Dengan lugas Muli Rezky menjelaskan pengalamannya belajar dalam komunitas tersebut, dengan antusias berbagi pengalaman memberikan filenya untuk di posting ke sosial media agar pengalaman ini menjadi pengingat, bahwa anak muda juga mampu mendirikan komunitas pendidikan dengan tujuan mencerdaskan kehidupan bangsa, dengan dana terbatas mampu menjalankan Skhola tanpa batas.
Berikut cerita tentang perjalanan hidup tujuh tahun silam di Skhola Tanpa Batas Muli Rezky akrab disapa Muli. Aku ingin share pengalaman selama aktif di Skhola Tanpa Batas. Saat ini Muli terdaftar sebagai mahasiswi Universitas Islam Negeri Alauddin Makassar.
Aku tinggal di pinggiran kota, rumahku terletak dekat dengan pantai sehingga terasa suasana sepi. Jarak rumah ratus meter dari para tetanggaku. Hari itu adalah hari minggu dimana saat itu Aku masih duduk di kelas IX di SMP Negeri 15 Makassar.
![](https://assets.kompasiana.com/items/album/2016/05/25/skhola1-574555c6349373e704cba398.jpg?t=o&v=770)
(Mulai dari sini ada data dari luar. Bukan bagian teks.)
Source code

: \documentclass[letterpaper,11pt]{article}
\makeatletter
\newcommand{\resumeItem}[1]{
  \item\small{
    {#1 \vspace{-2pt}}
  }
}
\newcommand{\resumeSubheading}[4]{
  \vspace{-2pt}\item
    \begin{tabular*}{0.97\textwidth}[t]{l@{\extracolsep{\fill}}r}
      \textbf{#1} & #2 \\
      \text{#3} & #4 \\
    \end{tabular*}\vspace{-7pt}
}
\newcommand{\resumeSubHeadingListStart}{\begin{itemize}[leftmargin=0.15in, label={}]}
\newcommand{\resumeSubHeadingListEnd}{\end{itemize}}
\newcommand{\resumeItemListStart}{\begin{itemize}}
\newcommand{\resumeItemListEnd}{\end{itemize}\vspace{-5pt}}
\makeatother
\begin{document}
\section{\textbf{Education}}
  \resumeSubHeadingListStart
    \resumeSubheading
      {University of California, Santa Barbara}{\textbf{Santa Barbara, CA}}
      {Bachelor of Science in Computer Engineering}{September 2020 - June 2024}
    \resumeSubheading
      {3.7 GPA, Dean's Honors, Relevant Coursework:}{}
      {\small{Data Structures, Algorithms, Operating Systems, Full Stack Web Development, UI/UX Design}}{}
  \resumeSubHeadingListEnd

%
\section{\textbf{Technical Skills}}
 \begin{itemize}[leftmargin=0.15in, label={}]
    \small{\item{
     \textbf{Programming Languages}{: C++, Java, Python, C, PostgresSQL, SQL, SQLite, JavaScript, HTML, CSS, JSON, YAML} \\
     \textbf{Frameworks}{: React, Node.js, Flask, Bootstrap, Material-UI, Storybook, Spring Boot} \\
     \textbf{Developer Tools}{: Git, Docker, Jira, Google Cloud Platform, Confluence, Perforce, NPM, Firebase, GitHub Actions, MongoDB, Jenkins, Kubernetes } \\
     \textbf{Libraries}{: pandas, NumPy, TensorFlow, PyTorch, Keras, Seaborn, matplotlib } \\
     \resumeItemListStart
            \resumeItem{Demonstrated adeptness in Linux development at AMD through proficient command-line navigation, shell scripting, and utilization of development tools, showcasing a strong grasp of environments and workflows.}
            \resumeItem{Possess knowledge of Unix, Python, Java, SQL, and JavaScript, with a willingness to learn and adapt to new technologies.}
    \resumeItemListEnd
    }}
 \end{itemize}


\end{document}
Setelah mereka menjelaskan panjang lebar tentang kegiatan yang mereka biasa lakukan pada hari minggu dan mereka kedatangan tamu dari sekolah lain barulah rasa penasaranku itu terobati. Mereka pun mengajakku untuk bergabung dengan kegiatan mereka. Aku yang memang tidak memiliki kegiatan selain sekolah sangat tertarik dengan tawaran mereka. Mereka memintaku datang ke mesjid pada hari minggu sore.
Tibalah hari yang Aku nantikan. Hari minggu telah tiba dan Aku bersiap-siap untuk ke mesjid dengan berpakaian rapi dan berbekal buku dan kamus. Sesampainya di mesjid kakak yang biasa mengajari teman-temanku belum datang sehingga Aku hanya duduk sambil bercanda ria bersama teman-temanku. Aku merasa deg-degan menunggu orang yang akan mengajariku.
Tak lama kemudian orang yang kami tunggu telah tiba. Muncullah seorang lelaki yang sangat asing dan belum pernah Aku lihat sebelumnya. Belakangan Aku tahu bahwa orang yang akan mengajariku itu bernama Kak Edy. Hanya namanya saja yang Aku tahu bahkan sampai saat ini. Aku diperkenalkan kepada Kak Edy. Lalu kami pun memulai belajar bahasa Inggris. Aku sangat senang bisa belajar bahasa Inggris hari itu karena memang sangat menyukai bahasa Inggris.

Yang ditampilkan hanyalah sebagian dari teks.